As Childline expanded to new cities, the call-tracking system also emerged as an important source of child protection information. National data showed that the biggest killer of street children was tuberculosis, but regional call patterns revealed a variety of local problems. In Jaipur, for example, childline received reports of abuse in the garment and jewelry industries. In Varanasi, there were reports of children being abducted to work in the sari industry. In Delhi, many calls came from middle-class children. In Nagpur, a transit hub, there were frequent reports of children abandoned in train stations. In Goa, a beach resort, a major problem was the sexual abuse of children by foreign tourists.

Despite many high-level pledges of cooperation, Childline found that police, health, and railway officials across India remained largely ignorant about and indifferent to 1098. So Childline designed a series of training workshops, and, in June 2000, in conjunction with the government’s National institute of Social Defense and seventy-eight partner organizations, launched a National Initiative for Child Protection.

The goal was to make police stations, hospitals, schools, and train stations more “child friendly” by educating officials about the law, introducing them to street children, and teaching them about Childline.

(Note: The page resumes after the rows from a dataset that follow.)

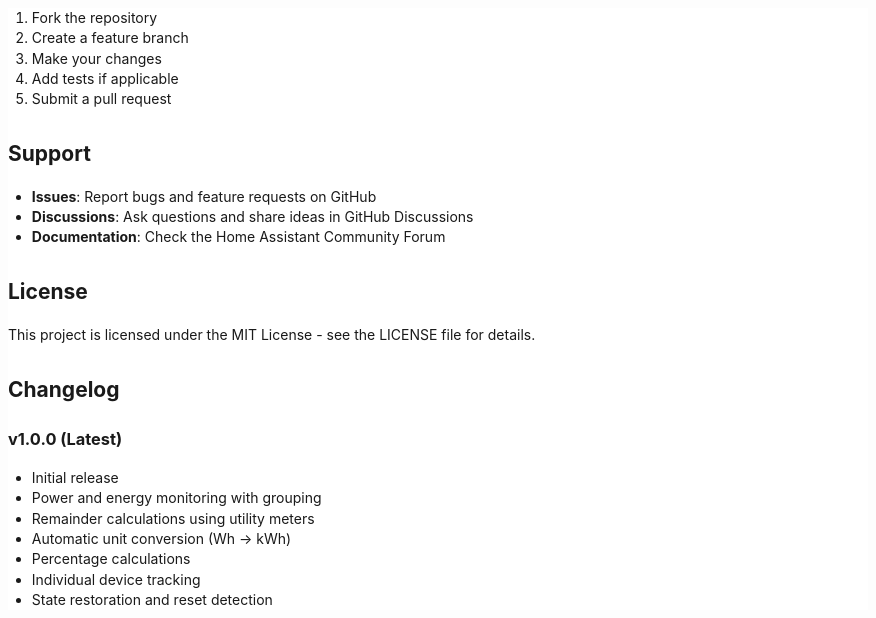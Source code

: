 1. Fork the repository
2. Create a feature branch
3. Make your changes
4. Add tests if applicable
5. Submit a pull request

## Support

- **Issues**: Report bugs and feature requests on GitHub
- **Discussions**: Ask questions and share ideas in GitHub Discussions
- **Documentation**: Check the Home Assistant Community Forum

## License

This project is licensed under the MIT License - see the LICENSE file for details.

## Changelog

### v1.0.0 (Latest)
- Initial release
- Power and energy monitoring with grouping
- Remainder calculations using utility meters
- Automatic unit conversion (Wh → kWh)
- Percentage calculations
- Individual device tracking
- State restoration and reset detection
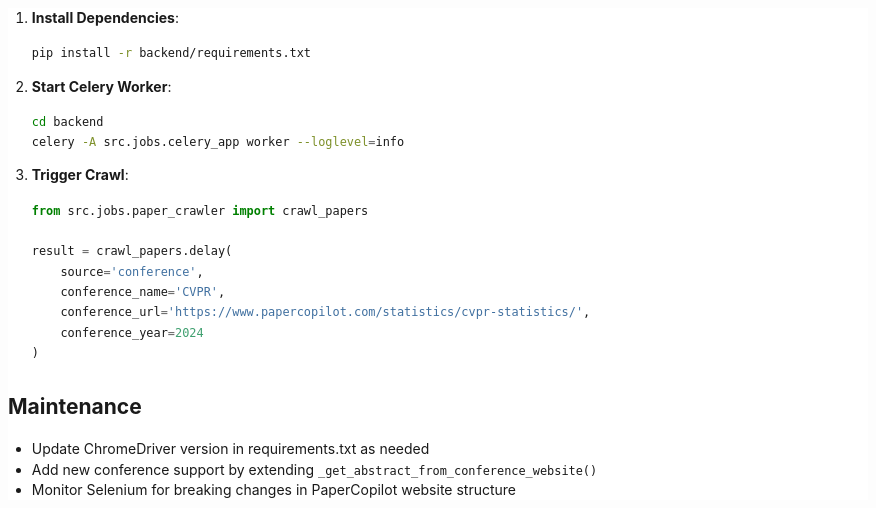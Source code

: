 1. **Install Dependencies**:
   ```bash
   pip install -r backend/requirements.txt
   ```

2. **Start Celery Worker**:
   ```bash
   cd backend
   celery -A src.jobs.celery_app worker --loglevel=info
   ```

3. **Trigger Crawl**:
   ```python
   from src.jobs.paper_crawler import crawl_papers

   result = crawl_papers.delay(
       source='conference',
       conference_name='CVPR',
       conference_url='https://www.papercopilot.com/statistics/cvpr-statistics/',
       conference_year=2024
   )
   ```

## Maintenance

- Update ChromeDriver version in requirements.txt as needed
- Add new conference support by extending `_get_abstract_from_conference_website()`
- Monitor Selenium for breaking changes in PaperCopilot website structure

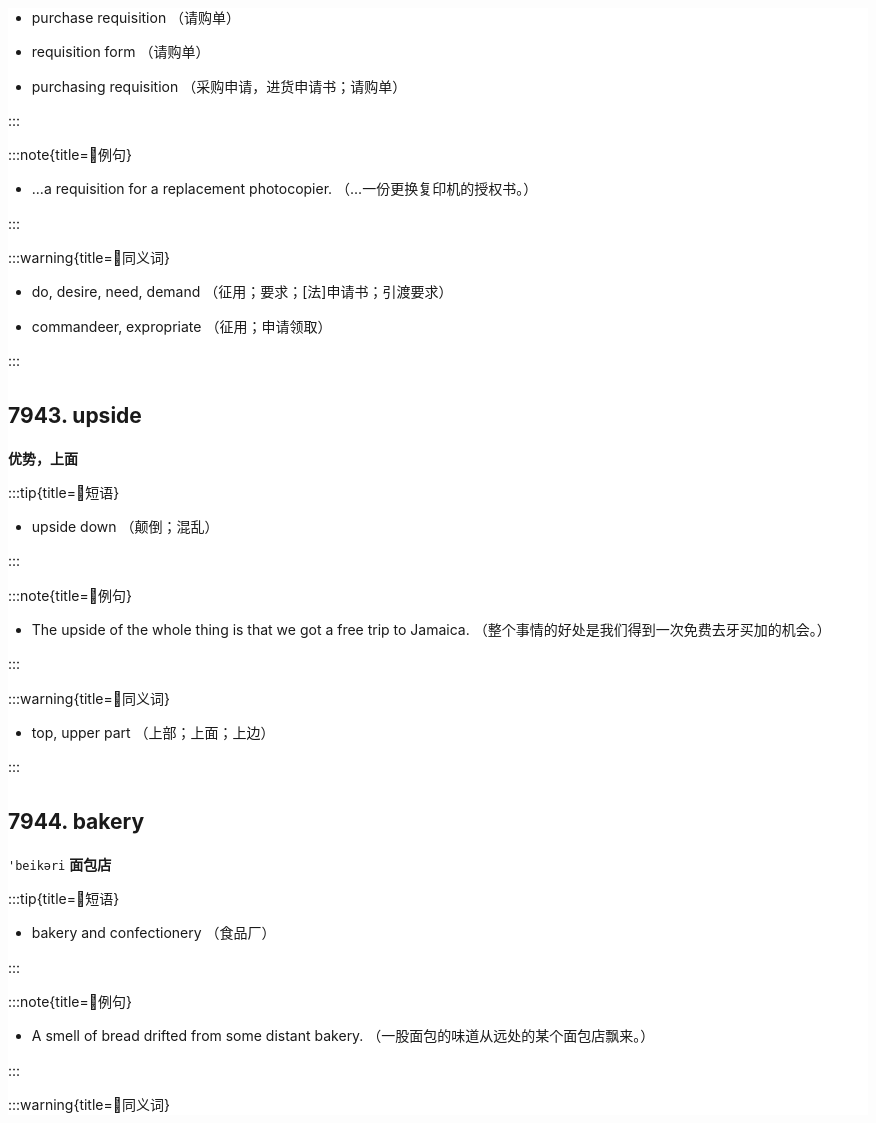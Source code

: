 - purchase requisition （请购单）

- requisition form （请购单）

- purchasing requisition （采购申请，进货申请书；请购单）

:::

:::note{title=🎤例句}

- ...a requisition for a replacement photocopier. （...一份更换复印机的授权书。）

:::

:::warning{title=🤔同义词}

- do, desire, need, demand （征用；要求；[法]申请书；引渡要求）

- commandeer, expropriate （征用；申请领取）

:::


## 7943. upside

**优势，上面**

:::tip{title=🤩短语}

- upside down （颠倒；混乱）

:::

:::note{title=🎤例句}

- The upside of the whole thing is that we got a free trip to Jamaica. （整个事情的好处是我们得到一次免费去牙买加的机会。）

:::

:::warning{title=🤔同义词}

- top, upper part （上部；上面；上边）

:::


## 7944. bakery

`'beikəri`  **面包店**

:::tip{title=🤩短语}

- bakery and confectionery （食品厂）

:::

:::note{title=🎤例句}

- A smell of bread drifted from some distant bakery. （一股面包的味道从远处的某个面包店飘来。）

:::

:::warning{title=🤔同义词}

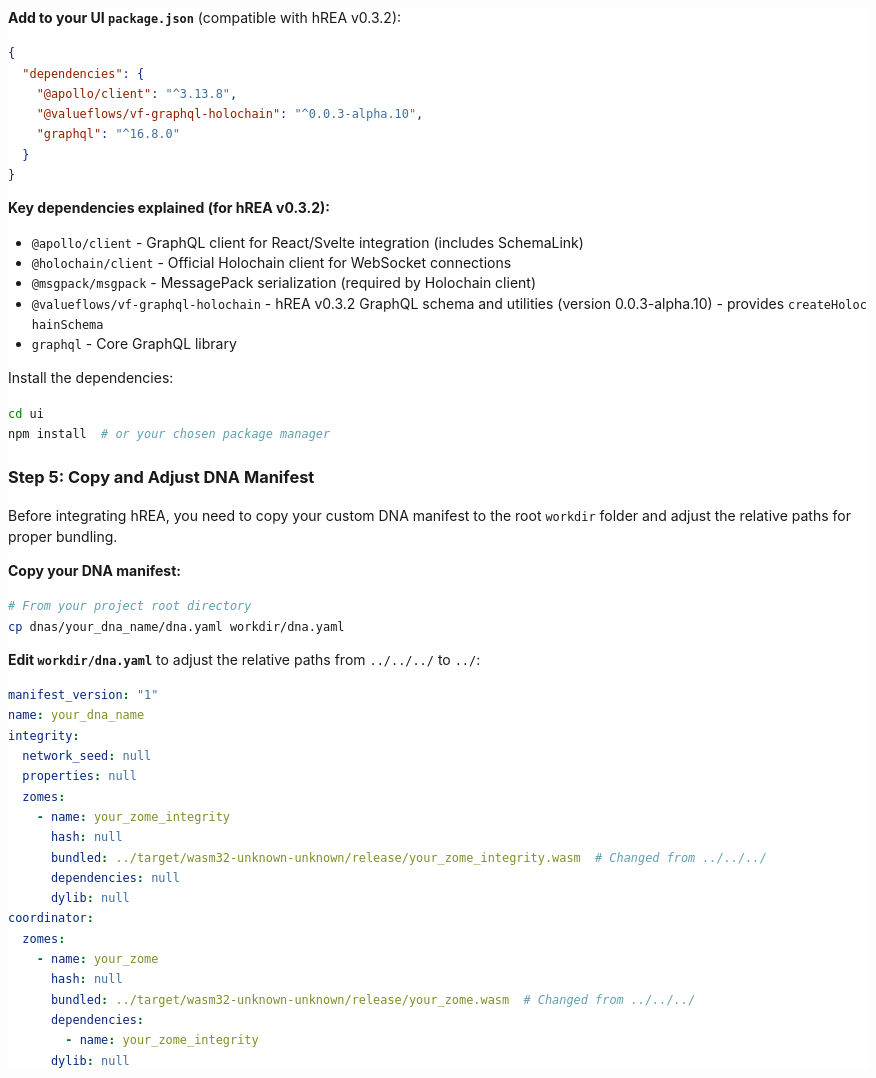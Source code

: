 **Add to your UI `package.json`** (compatible with hREA v0.3.2):
```json
{
  "dependencies": {
    "@apollo/client": "^3.13.8",
    "@valueflows/vf-graphql-holochain": "^0.0.3-alpha.10",
    "graphql": "^16.8.0"
  }
}
```

**Key dependencies explained (for hREA v0.3.2):**
- `@apollo/client` - GraphQL client for React/Svelte integration (includes SchemaLink)
- `@holochain/client` - Official Holochain client for WebSocket connections
- `@msgpack/msgpack` - MessagePack serialization (required by Holochain client)
- `@valueflows/vf-graphql-holochain` - hREA v0.3.2 GraphQL schema and utilities (version 0.0.3-alpha.10) - provides `createHolochainSchema`
- `graphql` - Core GraphQL library

Install the dependencies:
```bash
cd ui
npm install  # or your chosen package manager
```

### Step 5: Copy and Adjust DNA Manifest

Before integrating hREA, you need to copy your custom DNA manifest to the root `workdir` folder and adjust the relative paths for proper bundling.

**Copy your DNA manifest:**
```bash
# From your project root directory
cp dnas/your_dna_name/dna.yaml workdir/dna.yaml
```

**Edit `workdir/dna.yaml`** to adjust the relative paths from `../../../` to `../`:

```yaml
manifest_version: "1"
name: your_dna_name
integrity:
  network_seed: null
  properties: null
  zomes:
    - name: your_zome_integrity
      hash: null
      bundled: ../target/wasm32-unknown-unknown/release/your_zome_integrity.wasm  # Changed from ../../../
      dependencies: null
      dylib: null
coordinator:
  zomes:
    - name: your_zome
      hash: null
      bundled: ../target/wasm32-unknown-unknown/release/your_zome.wasm  # Changed from ../../../
      dependencies:
        - name: your_zome_integrity
      dylib: null
```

One of the features of the campaign was the presentation of awards by children to child-friendly police stations and hospitals.

Because empathy begins with understanding, the training began with children explaining to officials what their lives were like. They role-played encounters with police and hospital employees. The interactions were followed by discussions about children’s rights and Indian law.

Despite much fanfare, the government came through with little funding for the National Initiative for Child Protection. As they had done before, Childine’s partners drew on their own resources, conducting more than 700 training programs with officials across the country.

The majority of participants in these programs reported to Childline that, in the future, when they encountered children in distress they would call 1098. Many of them regularly had experiences like that of a policeman in Calcutta who one day came across a young girl wandering naked alone in the streets. The policeman admitted to Childine that, if he hadn’t completed the training course, he might have ignored the p
roblem – not knowing how to help the child and not wanting to take an action that might create significant paperwork for himself. Instead, he simply dialed 1098 and was immediately referred to a shelter with social workers and an educational program. He took the girl there. He even bought her crayons and a coloring book.

By the fall of 2002, Childine had spread to forty-two cities, with preparatory work under way in another twelve. Mature franchises were now directly paired with start-ups to speed training. In addition, preparatory activities had become more sophisticated. “We do much more training with the police, health departments, Department of Telecommunications, and the chair of the Childline Advisory Board,” Jeroo said. “And we don’t launch formally until the service has been in operation for at least six months.”

The network had more than 120 organizations directly implementing the Childline service and over 2,000 providing assistance. By October 2002, Childline had fielded 2.7 million calls. The Ministry of Justice and Social Empowerment had consulted with Childline during the drafting of its most recent Five Year Plan. The government also had incorporated several Childline recommendations in revisions of India’s Juvenile Justice Act and mandated Childline as a lead child protection agency.

In 2001, Jeroo received international recognition for her work from the Schwab Foundation for Social Entrepreneurship. Later that year she made the decision to step down as Childline’s executive director. She remained on board until May 2002, easing back from her 100-hour workweek and watching how things progressed without her. Some of Childline’s board members felt her decision was premature. But she believed that Childline’s expansion had become a technical challenge and felt her energy could be better applied elsewhere.